Directions for this task
Filter task. Return each line of the material that holds the string "localização".

The input
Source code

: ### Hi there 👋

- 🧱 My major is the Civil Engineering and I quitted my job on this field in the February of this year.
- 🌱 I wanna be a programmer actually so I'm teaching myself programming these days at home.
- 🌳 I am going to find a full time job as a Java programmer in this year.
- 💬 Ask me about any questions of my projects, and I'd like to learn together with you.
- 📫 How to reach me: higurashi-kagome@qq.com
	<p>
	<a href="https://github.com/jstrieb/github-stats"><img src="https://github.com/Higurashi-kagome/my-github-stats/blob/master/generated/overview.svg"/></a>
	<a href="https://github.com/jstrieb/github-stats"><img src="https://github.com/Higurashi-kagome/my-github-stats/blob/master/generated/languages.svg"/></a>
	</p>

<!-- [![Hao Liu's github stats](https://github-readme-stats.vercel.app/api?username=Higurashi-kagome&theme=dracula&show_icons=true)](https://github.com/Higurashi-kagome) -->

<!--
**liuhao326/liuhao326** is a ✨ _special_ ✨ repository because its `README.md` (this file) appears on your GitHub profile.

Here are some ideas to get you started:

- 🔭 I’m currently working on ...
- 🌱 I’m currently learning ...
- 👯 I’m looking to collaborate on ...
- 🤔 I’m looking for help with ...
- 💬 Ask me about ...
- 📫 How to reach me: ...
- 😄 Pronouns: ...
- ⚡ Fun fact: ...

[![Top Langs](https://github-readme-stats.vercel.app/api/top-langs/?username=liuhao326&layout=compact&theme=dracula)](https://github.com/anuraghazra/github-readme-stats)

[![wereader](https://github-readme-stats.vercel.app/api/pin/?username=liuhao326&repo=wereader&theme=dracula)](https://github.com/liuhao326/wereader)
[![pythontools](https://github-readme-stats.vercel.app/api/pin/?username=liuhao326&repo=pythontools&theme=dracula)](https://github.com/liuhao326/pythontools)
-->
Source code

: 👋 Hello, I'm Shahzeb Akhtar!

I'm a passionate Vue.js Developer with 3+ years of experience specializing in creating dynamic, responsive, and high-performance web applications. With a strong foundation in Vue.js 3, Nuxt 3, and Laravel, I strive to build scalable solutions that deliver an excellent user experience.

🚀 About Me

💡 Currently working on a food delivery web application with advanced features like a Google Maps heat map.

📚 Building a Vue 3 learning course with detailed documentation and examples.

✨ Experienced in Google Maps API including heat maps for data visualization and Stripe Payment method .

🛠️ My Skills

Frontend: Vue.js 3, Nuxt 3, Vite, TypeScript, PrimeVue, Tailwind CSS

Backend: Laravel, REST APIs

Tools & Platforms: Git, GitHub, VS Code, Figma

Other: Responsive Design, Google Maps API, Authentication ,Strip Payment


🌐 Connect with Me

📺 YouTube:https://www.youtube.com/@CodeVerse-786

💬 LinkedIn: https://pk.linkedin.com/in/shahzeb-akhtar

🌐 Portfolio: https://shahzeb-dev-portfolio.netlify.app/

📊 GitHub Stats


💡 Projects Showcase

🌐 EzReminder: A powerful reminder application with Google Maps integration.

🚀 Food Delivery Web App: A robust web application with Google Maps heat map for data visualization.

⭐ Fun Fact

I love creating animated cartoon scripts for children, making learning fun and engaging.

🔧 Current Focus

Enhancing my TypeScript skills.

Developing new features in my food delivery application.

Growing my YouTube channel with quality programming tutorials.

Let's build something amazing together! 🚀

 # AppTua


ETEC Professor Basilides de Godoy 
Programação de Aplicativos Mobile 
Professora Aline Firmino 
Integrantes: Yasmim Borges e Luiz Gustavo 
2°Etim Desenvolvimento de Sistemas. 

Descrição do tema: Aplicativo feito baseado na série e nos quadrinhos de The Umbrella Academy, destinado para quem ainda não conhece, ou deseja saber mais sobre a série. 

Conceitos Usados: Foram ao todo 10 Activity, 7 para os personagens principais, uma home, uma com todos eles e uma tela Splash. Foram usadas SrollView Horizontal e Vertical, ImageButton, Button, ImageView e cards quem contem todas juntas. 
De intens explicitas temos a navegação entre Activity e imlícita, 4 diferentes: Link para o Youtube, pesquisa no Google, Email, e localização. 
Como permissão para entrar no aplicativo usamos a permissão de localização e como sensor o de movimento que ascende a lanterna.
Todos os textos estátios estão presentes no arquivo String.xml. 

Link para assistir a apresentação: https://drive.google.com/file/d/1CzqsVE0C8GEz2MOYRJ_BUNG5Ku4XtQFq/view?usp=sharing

Answer to this task
De intens explicitas temos a navegação entre Activity e imlícita, 4 diferentes: Link para o Youtube, pesquisa no Google, Email, e localização. 
Como permissão para entrar no aplicativo usamos a permissão de localização e como sensor o de movimento que ascende a lanterna.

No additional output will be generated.